7Furthermore, even before the CPU gets a chance to reorder operations, the
8compiler may (and often does) reorganize the code for greater efficiency,
9particularly at higher optimization levels.  Optimizing compilers and
10out-of-order execution are both critical for good performance, but they
11can lead to surprising results when multiple processes access the same
12memory space.
13
14Example
15=======
16
17Suppose x is a pointer to a structure stored in shared memory, and that the
18entire structure has been initialized to zero bytes.  One backend executes
19the following code fragment:
20
21    x->foo = 1;
22    x->bar = 1;
23
24Meanwhile, at approximately the same time, another backend executes this
25code fragment:
26
27    bar = x->bar;
28    foo = x->foo;
29
30The second backend might end up with foo = 1 and bar = 1 (if it executes
31both statements after the first backend), or with foo = 0 and bar = 0 (if
32it executes both statements before the first backend), or with foo = 1 and
33bar = 0 (if the first backend executes the first statement, the second
34backend executes both statements, and then the first backend executes the
35second statement).
36
37Surprisingly, however, the second backend could also end up with foo = 0
38and bar = 1.  The compiler might swap the order of the two stores performed
39by the first backend, or the two loads performed by the second backend.

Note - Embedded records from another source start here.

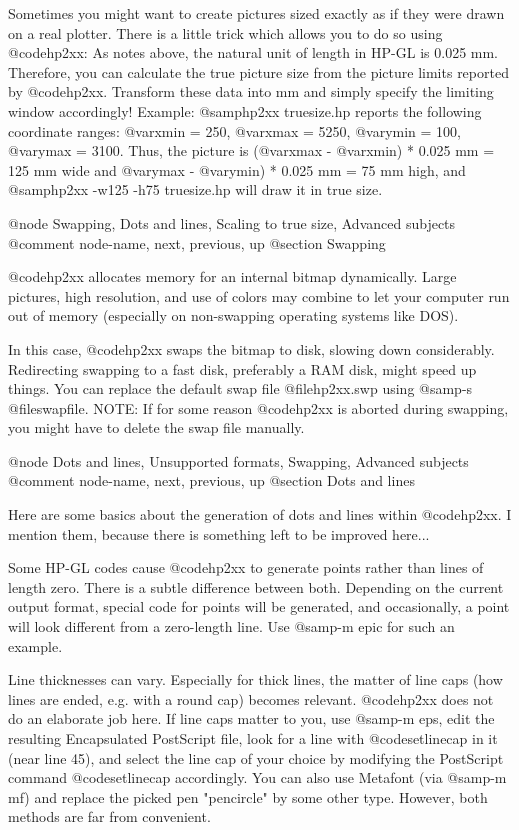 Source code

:Sometimes you might want to create pictures sized exactly as if they
were drawn on a real plotter. There is a little trick which allows
you to do so using @code{hp2xx}: As notes above, the natural unit of
length in HP-GL is 0.025 mm. Therefore, you can calculate the true
picture size from the picture limits reported by @code{hp2xx}. Transform
these data into mm and simply specify the limiting window accordingly!
Example:
@samp{hp2xx truesize.hp} reports the following coordinate ranges:
@var{xmin} = 250, @var{xmax} = 5250, @var{ymin} = 100, @var{ymax} = 3100.
Thus, the picture is (@var{xmax} - @var{xmin}) * 0.025 mm = 125 mm wide
and @var{ymax} - @var{ymin}) * 0.025 mm = 75 mm high, and
@samp{hp2xx -w125 -h75 truesize.hp} will draw it in true size.




@node Swapping, Dots and lines, Scaling to true size, Advanced subjects
@comment  node-name,  next,  previous,  up
@section Swapping

@code{hp2xx} allocates memory for an internal bitmap dynamically.
Large pictures, high resolution, and use of colors may combine to
let your computer run out of memory (especially on non-swapping operating
systems like DOS).

In this case, @code{hp2xx} swaps the bitmap to disk, slowing down
considerably. Redirecting swapping to a fast disk, preferably a RAM disk,
might speed up things. You can replace the default swap file
@file{hp2xx.swp} using @samp{-s @file{swapfile}}.
NOTE: If for some reason @code{hp2xx} is aborted during swapping, you might
have to delete the swap file manually.





@node Dots and lines, Unsupported formats, Swapping, Advanced subjects
@comment  node-name,  next,  previous,  up
@section Dots and lines

Here are some basics about the generation of dots and lines within
@code{hp2xx}. I mention them, because there is something left to be
improved here...

Some HP-GL codes cause @code{hp2xx} to generate points rather than lines
of length zero. There is a subtle difference between both. Depending
on the current output format, special code for points will be generated,
and occasionally, a point will look different from a zero-length line.
Use @samp{-m epic} for such an example.

Line thicknesses can vary. Especially for thick lines, the matter of
line caps (how lines are ended, e.g. with a round cap) becomes relevant.
@code{hp2xx} does not do an elaborate job here. If line caps matter to you,
use @samp{-m eps}, edit the resulting Encapsulated PostScript file, look
for a line with @code{setlinecap} in it (near line 45), and select the
line cap of your choice by modifying the PostScript command @code{setlinecap}
accordingly. You can also use Metafont (via @samp{-m mf}) and replace
the picked pen "pencircle" by some other type. However, both methods
are far from convenient.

40Even if it doesn't, on a machine with weak memory ordering (such as PowerPC
41or Itanium) the CPU might choose to execute either the loads or the stores
42out of order.  This surprising result can lead to bugs.
43
44A common pattern where this actually does result in a bug is when adding items
45onto a queue.  The writer does this:
46
47    q->items[q->num_items] = new_item;
48    ++q->num_items;
49
50The reader does this:
51
52    num_items = q->num_items;
53    for (i = 0; i < num_items; ++i)
54        /* do something with q->items[i] */
55
56This code turns out to be unsafe, because the writer might increment
57q->num_items before it finishes storing the new item into the appropriate slot.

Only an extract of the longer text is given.